The Atlanta Journal-Constitution

Gwinnett County’s government lacks diversity

- Bill Torpy

Since January, Gwinnett County Commission meetings have become the movie “Groundhog Day:” Angry spectators line up each week to lecture and admonish the board concerning statements by bone-headed Commission­er Tommy Hunter.

Hunter is the pol who went to Facebook to call Atlanta’s U.S. Rep. John Lewis, the old Democratic warhorse and legendary civil rights leader, a “racist pig.” He also went off on “Demon-rats,” which may be an even dumber thing to say, considerin­g 49 percent of his district voted for Hunter’s opponent, the guy with a “D” after his name.

What makes this recurring scene all the more striking is that while Gwinnett is now a majority-minority county — a fact often reflected in the compositio­n of those berating the board — all five commission­ers sitting there with the hang-dog expression­s are white.

For decades, Gwinnett has remained a Republican stronghold, although that status has been under sociologic­al and demographi­c siege.

Twenty-five years ago, Gwinnett

had barely 400,000 residents, and nine out of 10 were white.

Today there are 900,000 residents — 40 percent white, 28 percent black, 20 percent Hispanic and 12 percent Asian.

There have been several efforts to change the minority representa­tion deficit. Numerous minority candidates have run unsuccessf­ully for county office. A lawsuit is challengin­g how the commission and school board districts are drawn up.

And there is now a legislativ­e effort to increase the number of district commission­er posts from four to six, the idea being that with more slots, there will be more chances for minorities to snag a seat.
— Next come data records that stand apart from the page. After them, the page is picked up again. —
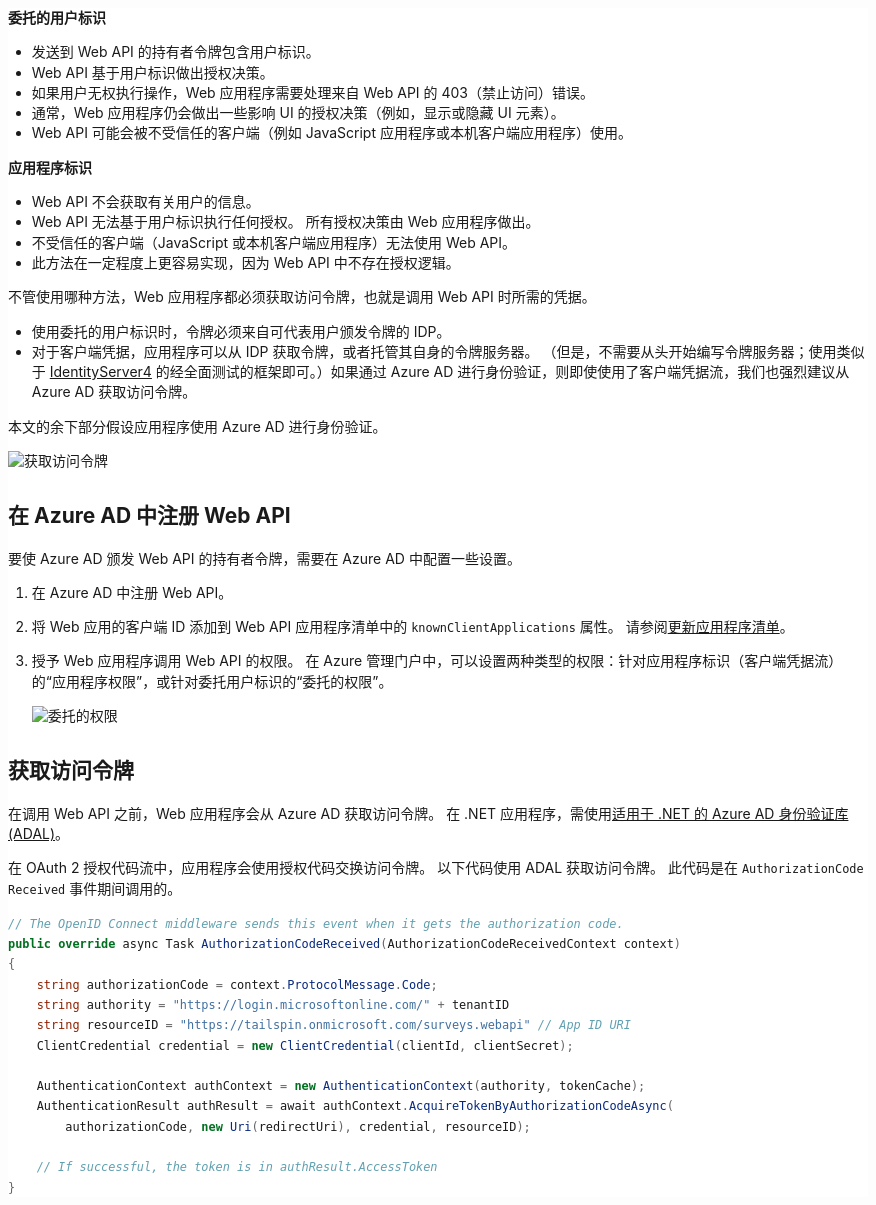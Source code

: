 **委托的用户标识**

* 发送到 Web API 的持有者令牌包含用户标识。
* Web API 基于用户标识做出授权决策。
* 如果用户无权执行操作，Web 应用程序需要处理来自 Web API 的 403（禁止访问）错误。
* 通常，Web 应用程序仍会做出一些影响 UI 的授权决策（例如，显示或隐藏 UI 元素）。
* Web API 可能会被不受信任的客户端（例如 JavaScript 应用程序或本机客户端应用程序）使用。

**应用程序标识**

* Web API 不会获取有关用户的信息。
* Web API 无法基于用户标识执行任何授权。 所有授权决策由 Web 应用程序做出。  
* 不受信任的客户端（JavaScript 或本机客户端应用程序）无法使用 Web API。
* 此方法在一定程度上更容易实现，因为 Web API 中不存在授权逻辑。

不管使用哪种方法，Web 应用程序都必须获取访问令牌，也就是调用 Web API 时所需的凭据。

* 使用委托的用户标识时，令牌必须来自可代表用户颁发令牌的 IDP。
* 对于客户端凭据，应用程序可以从 IDP 获取令牌，或者托管其自身的令牌服务器。 （但是，不需要从头开始编写令牌服务器；使用类似于 [IdentityServer4] 的经全面测试的框架即可。）如果通过 Azure AD 进行身份验证，则即使使用了客户端凭据流，我们也强烈建议从 Azure AD 获取访问令牌。

本文的余下部分假设应用程序使用 Azure AD 进行身份验证。

![获取访问令牌](./images/access-token.png)

## <a name="register-the-web-api-in-azure-ad"></a>在 Azure AD 中注册 Web API
要使 Azure AD 颁发 Web API 的持有者令牌，需要在 Azure AD 中配置一些设置。

1. 在 Azure AD 中注册 Web API。

2. 将 Web 应用的客户端 ID 添加到 Web API 应用程序清单中的 `knownClientApplications` 属性。 请参阅[更新应用程序清单]。

3. 授予 Web 应用程序调用 Web API 的权限。 在 Azure 管理门户中，可以设置两种类型的权限：针对应用程序标识（客户端凭据流）的“应用程序权限”，或针对委托用户标识的“委托的权限”。
   
   ![委托的权限](./images/delegated-permissions.png)

## <a name="getting-an-access-token"></a>获取访问令牌
在调用 Web API 之前，Web 应用程序会从 Azure AD 获取访问令牌。 在 .NET 应用程序，需使用[适用于 .NET 的 Azure AD 身份验证库 (ADAL)][ADAL]。

在 OAuth 2 授权代码流中，应用程序会使用授权代码交换访问令牌。 以下代码使用 ADAL 获取访问令牌。 此代码是在 `AuthorizationCodeReceived` 事件期间调用的。

```csharp
// The OpenID Connect middleware sends this event when it gets the authorization code.   
public override async Task AuthorizationCodeReceived(AuthorizationCodeReceivedContext context)
{
    string authorizationCode = context.ProtocolMessage.Code;
    string authority = "https://login.microsoftonline.com/" + tenantID
    string resourceID = "https://tailspin.onmicrosoft.com/surveys.webapi" // App ID URI
    ClientCredential credential = new ClientCredential(clientId, clientSecret);

    AuthenticationContext authContext = new AuthenticationContext(authority, tokenCache);
    AuthenticationResult authResult = await authContext.AcquireTokenByAuthorizationCodeAsync(
        authorizationCode, new Uri(redirectUri), credential, resourceID);

    // If successful, the token is in authResult.AccessToken
}
```


[ADAL]: https://msdn.microsoft.com/library/azure/jj573266.aspx
[JwtBearer]: https://www.nuget.org/packages/Microsoft.AspNet.Authentication.JwtBearer
[Tailspin Surveys]: tailspin.md
[IdentityServer4]: https://github.com/IdentityServer/IdentityServer4
[更新应用程序清单]: ./run-the-app.md#update-the-application-manifests
[令牌缓存]: token-cache.md
[租户注册]: signup.md
[claims-transformation]: claims.md#claims-transformations
[Authorization]: authorize.md
[sample application]: https://github.com/mspnp/multitenant-saas-guidance
[token cache]: token-cache.md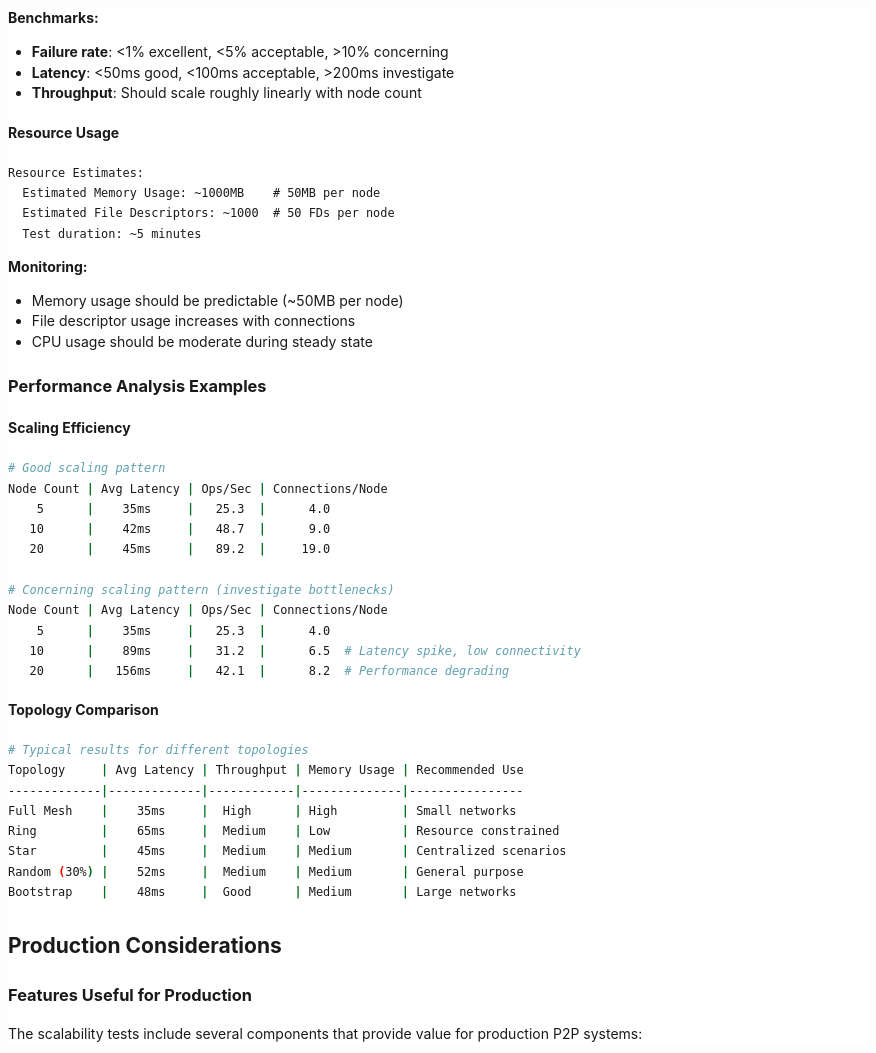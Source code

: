**Benchmarks:**
- **Failure rate**: <1% excellent, <5% acceptable, >10% concerning
- **Latency**: <50ms good, <100ms acceptable, >200ms investigate
- **Throughput**: Should scale roughly linearly with node count

#### Resource Usage
```
Resource Estimates:
  Estimated Memory Usage: ~1000MB    # 50MB per node
  Estimated File Descriptors: ~1000  # 50 FDs per node
  Test duration: ~5 minutes
```

**Monitoring:**
- Memory usage should be predictable (~50MB per node)
- File descriptor usage increases with connections
- CPU usage should be moderate during steady state

### Performance Analysis Examples

#### Scaling Efficiency
```bash
# Good scaling pattern
Node Count | Avg Latency | Ops/Sec | Connections/Node
    5      |    35ms     |   25.3  |      4.0
   10      |    42ms     |   48.7  |      9.0  
   20      |    45ms     |   89.2  |     19.0

# Concerning scaling pattern (investigate bottlenecks)
Node Count | Avg Latency | Ops/Sec | Connections/Node
    5      |    35ms     |   25.3  |      4.0
   10      |    89ms     |   31.2  |      6.5  # Latency spike, low connectivity
   20      |   156ms     |   42.1  |      8.2  # Performance degrading
```

#### Topology Comparison
```bash
# Typical results for different topologies
Topology     | Avg Latency | Throughput | Memory Usage | Recommended Use
-------------|-------------|------------|--------------|----------------
Full Mesh    |    35ms     |  High      | High         | Small networks
Ring         |    65ms     |  Medium    | Low          | Resource constrained
Star         |    45ms     |  Medium    | Medium       | Centralized scenarios
Random (30%) |    52ms     |  Medium    | Medium       | General purpose
Bootstrap    |    48ms     |  Good      | Medium       | Large networks
```

## Production Considerations

### Features Useful for Production

The scalability tests include several components that provide value for production P2P systems:
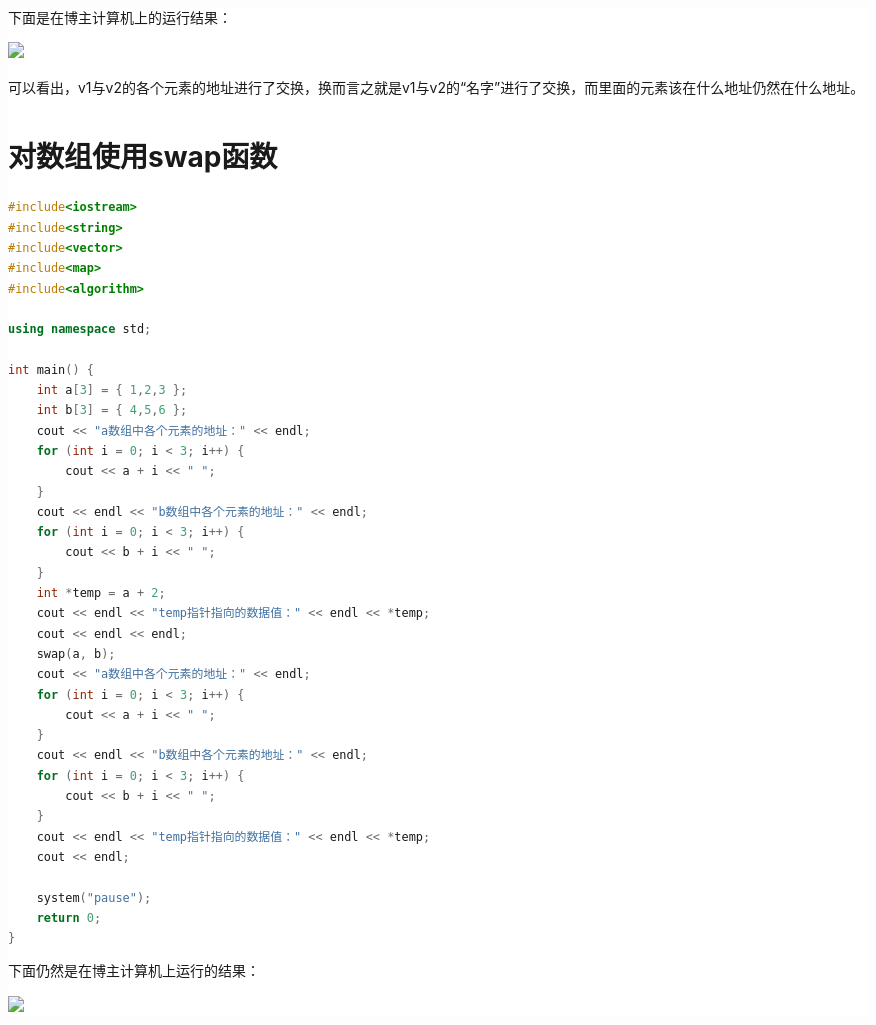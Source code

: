 下面是在博主计算机上的运行结果：

![](https://cdn.jsdelivr.net/gh/iwts/blog-imgs-repo/202405192148820.png)

可以看出，v1与v2的各个元素的地址进行了交换，换而言之就是v1与v2的“名字”进行了交换，而里面的元素该在什么地址仍然在什么地址。

# 对数组使用swap函数

```cpp
#include<iostream>
#include<string>
#include<vector>
#include<map>
#include<algorithm>

using namespace std;

int main() {
	int a[3] = { 1,2,3 };
	int b[3] = { 4,5,6 };
	cout << "a数组中各个元素的地址：" << endl;
	for (int i = 0; i < 3; i++) {
		cout << a + i << " ";
	}
	cout << endl << "b数组中各个元素的地址：" << endl;
	for (int i = 0; i < 3; i++) {
		cout << b + i << " ";
	}
	int *temp = a + 2;
	cout << endl << "temp指针指向的数据值：" << endl << *temp;
	cout << endl << endl;
	swap(a, b);
	cout << "a数组中各个元素的地址：" << endl;
	for (int i = 0; i < 3; i++) {
		cout << a + i << " ";
	}
	cout << endl << "b数组中各个元素的地址：" << endl;
	for (int i = 0; i < 3; i++) {
		cout << b + i << " ";
	}
	cout << endl << "temp指针指向的数据值：" << endl << *temp;
	cout << endl;

	system("pause");
	return 0;
}
```

下面仍然是在博主计算机上运行的结果：

![](https://cdn.jsdelivr.net/gh/iwts/blog-imgs-repo/202405192149552.png)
State Rep. Pedro Marin, a Duluth Dem who introduced the bill, said the minority population in Gwinnett “is very spread out. It’s very hard to create a minority district.”

The lawsuit, which Marin said is not his doing, said the districts are drawn in such a way “to submerge, split up and divide the county’s black, Latino and Asian-American voting-age citizens so they are, together, rendered ineffectiv­e.”

The lawsuit alleges the four commission districts (there is also a commission chairman elected at-large) are designed to spread out minorities and give the white voting bloc an edge. No district has more than a 45 percent population of voting-age minorities and none has less than 39 percent, according to the suit.

While whites are a minority countywide, they still have a slight majority in what is known as the “citizen voting age population.” The white population is more rooted in the county, skews older and, by and large, consists of U.S. citizens.

Since 2002, at least 14 minorities, 10 of them black, have run in commission and school board races. All lost.

Jasper Watkins, who is black and a Democrat, lost a nail-biter to Hunter last fall.

Watkins ran in District 3, a long district that hugs the eastern edge of the county.

He said he purposely did not put out his photo or party affiliatio­n on literature while introducin­g himself to voters.

“Here I am, a retired lieutenant colonel, a nuclear pharmacist, runs a business, is a VFW member,” Watkins said. “But then throw in my picture and the blue factor, and that chips away at the great feeling. Now I’ve turned from a great candidate into a Democrat.”

What beat him, however, was “apathy.”

“Diversity does not equate to the fact that a minority will get a vote,” Watkins said. “It might take two-to-three voting cycles before a new Gwinnett resident can figure out where to vote, how to vote and who is who.”

It also doesn’t mean an Asian will necessaril­y vote for a black candidate, or a black voter will go for a Hispanic contender, or a Hispanic won’t align himself with white Republican­s, or a Mexican noncitizen will ... You get the picture. Gabe Okoye, a Nigerian-born engineer, moved to Gwinnett 25 years ago because of the brutal daily drive from Marietta to his office in Norcross. Now he runs the county’s Democratic Party.

“The lack of diversity on the County Commission gives rise to the likes of Tommy Hunter,” he said, opining that knowing others who don’t look and think like you is a good thing. “People have a way of rubbing off on each other.”

Surrounded by all-white and Republican commission­ers, and apparently existing in his own conservati­ve echo-chamber, Hunter was free to see those who disagreed with him as “Demon-rats” and “racist pigs.”

Okoye said the problem isn’t just that the school board and County Commission are white. “It’s the county administra­tor, the deputy administra­tor, the director of communicat­ions, the county attorney, all nine sheriff ’s commanders. None is a minority.”